His breakthrough came with the 1944 triptych, ‘Three Studies for Figures at the Base of a Crucifixion’, which marked a significant advance at the time and of which John Russell observed that ‘there was painting in England before the Three Studies, and painting after them, and no one can confuse the two’. Bacon said that he saw images ‘in series’, and his artistic output typically focussed on a single subject or format for sustained periods, often in triptych or diptych formats.
Bacon’s work can be described as sequences or variations on a single motif beginning with Picasso-influenced ‘Furies’ in the 1930s, the male heads of the 40s, the 1950s screaming popes and animal figures and the 1960s variations on crucifixion scenes.
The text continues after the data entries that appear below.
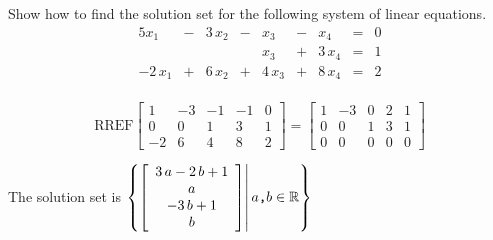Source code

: 
\begin{exerciseStatement}


Show how to find the solution set for the following system of linear equations. 
\begin{alignat*}{5} x_{1} &-& 3 \, x_{2} &-& x_{3} &-& x_{4} &=& 0 \\ & &  & & x_{3} &+& 3 \, x_{4} &=& 1 \\-2 \, x_{1} &+& 6 \, x_{2} &+& 4 \, x_{3} &+& 8 \, x_{4} &=& 2 \\ \end{alignat*}
            


\end{exerciseStatement}
    
\begin{exerciseAnswer} 
\[\mathrm{RREF} \left[\begin{array}{cccc|c}
1 & -3 & -1 & -1 & 0 \\
0 & 0 & 1 & 3 & 1 \\
-2 & 6 & 4 & 8 & 2
\end{array}\right]  =  \left[\begin{array}{cccc|c}
1 & -3 & 0 & 2 & 1 \\
0 & 0 & 1 & 3 & 1 \\
0 & 0 & 0 & 0 & 0
\end{array}\right] \]

The solution set is \( \left\{ \left[\begin{array}{c}
3 \, a - 2 \, b + 1 \\
a \\
-3 \, b + 1 \\
b
\end{array}\right] \middle|\,a\text{\texttt{,}}b\in\mathbb{R}\right\} \)


\end{exerciseAnswer}
    
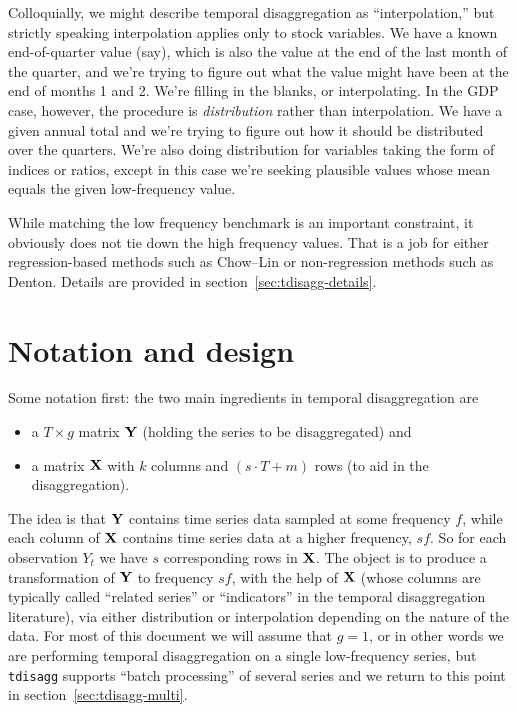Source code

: Colloquially, we might describe temporal disaggregation as
``interpolation,'' but strictly speaking interpolation applies only to
stock variables. We have a known end-of-quarter value (say), which is
also the value at the end of the last month of the quarter, and we're
trying to figure out what the value might have been at the end of
months 1 and 2. We're filling in the blanks, or interpolating. In the
GDP case, however, the procedure is \textit{distribution} rather than
interpolation. We have a given annual total and we're trying to figure
out how it should be distributed over the quarters. We're also doing
distribution for variables taking the form of indices or ratios,
except in this case we're seeking plausible values whose mean equals
the given low-frequency value.

While matching the low frequency benchmark is an important constraint,
it obviously does not tie down the high frequency values. That is a
job for either regression-based methods such as Chow--Lin or
non-regression methods such as Denton. Details are provided in
section~\ref{sec:tdisagg-details}.

\section{Notation and design}
\label{sec:tdisagg-nd}

Some notation first: the two main ingredients in temporal
disaggregation are
\begin{itemize}
\item a $T \times g$ matrix $\mathbf{Y}$ (holding the series to be
  disaggregated) and
\item a matrix $\mathbf{X}$ with $k$ columns and $(s \cdot T + m)$ rows (to
  aid in the disaggregation).
\end{itemize}
The idea is that $\mathbf{Y}$ contains time series data sampled at some
frequency $f$, while each column of $\mathbf{X}$ contains time series data at
a higher frequency, $sf$. So for each observation $Y_t$ we have $s$
corresponding rows in $\mathbf{X}$. The object is to produce a transformation
of $\mathbf{Y}$ to frequency $sf$, with the help of $\mathbf{X}$ (whose columns are
typically called ``related series'' or ``indicators'' in the temporal
disaggregation literature), via either distribution or interpolation
depending on the nature of the data. For most of this document we will
assume that $g = 1$, or in other words we are performing temporal
disaggregation on a single low-frequency series, but \texttt{tdisagg}
supports ``batch processing'' of several series and we return to this
point in section~\ref{sec:tdisagg-multi}.


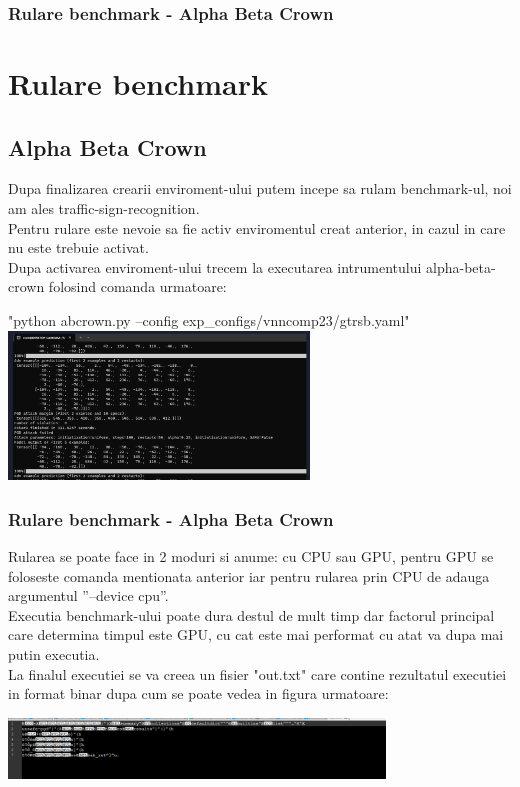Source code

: \documentclass{beamer}
\newcommand\tab[1][1cm]{\hspace*{#1}}
\begin{document}
\begin{frame}

\frametitle{Rulare benchmark - Alpha Beta Crown}

\section{Rulare benchmark}
\subsection{Alpha Beta Crown}
\tab Dupa finalizarea crearii enviroment-ului putem incepe sa rulam benchmark-ul, noi am ales traffic-sign-recognition.\\
\tab Pentru rulare este nevoie sa fie activ enviromentul creat anterior, in cazul in care nu este trebuie activat.\\
\tab Dupa activarea enviroment-ului trecem la executarea intrumentului alpha-beta-crown folosind comanda urmatoare:\\
\begin{center}
"python abcrown.py --config exp\_configs/vnncomp23/gtrsb.yaml"
    \includegraphics[width=8cm]{7.png}
\end{center}
\end{frame}

\begin{frame}

\frametitle{Rulare benchmark - Alpha Beta Crown}
\tab Rularea se poate face in 2 moduri si anume: cu CPU sau GPU, pentru GPU se foloseste comanda mentionata anterior iar pentru rularea prin CPU de adauga argumentul ”–device cpu”.\\
\tab Executia benchmark-ului poate dura destul de mult timp dar factorul principal care determina timpul este GPU, cu cat este mai performat cu atat va dupa mai putin executia.\\
\tab La finalul executiei se va creea un fisier "out.txt" care contine rezultatul executiei in format binar dupa cum se poate vedea in figura urmatoare:\\
\begin{center}
    \includegraphics[width=10cm]{6.png}
\end{center}

\end{frame}
\end{document}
From the mid 60s, he painted mainly friends and following his lover’s death in 1971, his work almost solely dealt with the passage of time and death.
Despite his apparently sober outlook on life, he was a highly engaging, talkative and charismatic man with many good friends in and out of the art world. He was a ‘love him or hate him artist’ during his lifetime and he is widely considered to be, along with Willem de Kooning, one of the most influencial artists of our time. Since his death in Madrid in 1992, his reputation and market value have surged and his work reaches high prices at auctions. On 12th November 2013, his ‘Three Studies of Lucian Freud’ set a world record at an auction, as it was sold for over $ 142 million, only to be surpassed by a Picasso some months later.
Happy English learning!!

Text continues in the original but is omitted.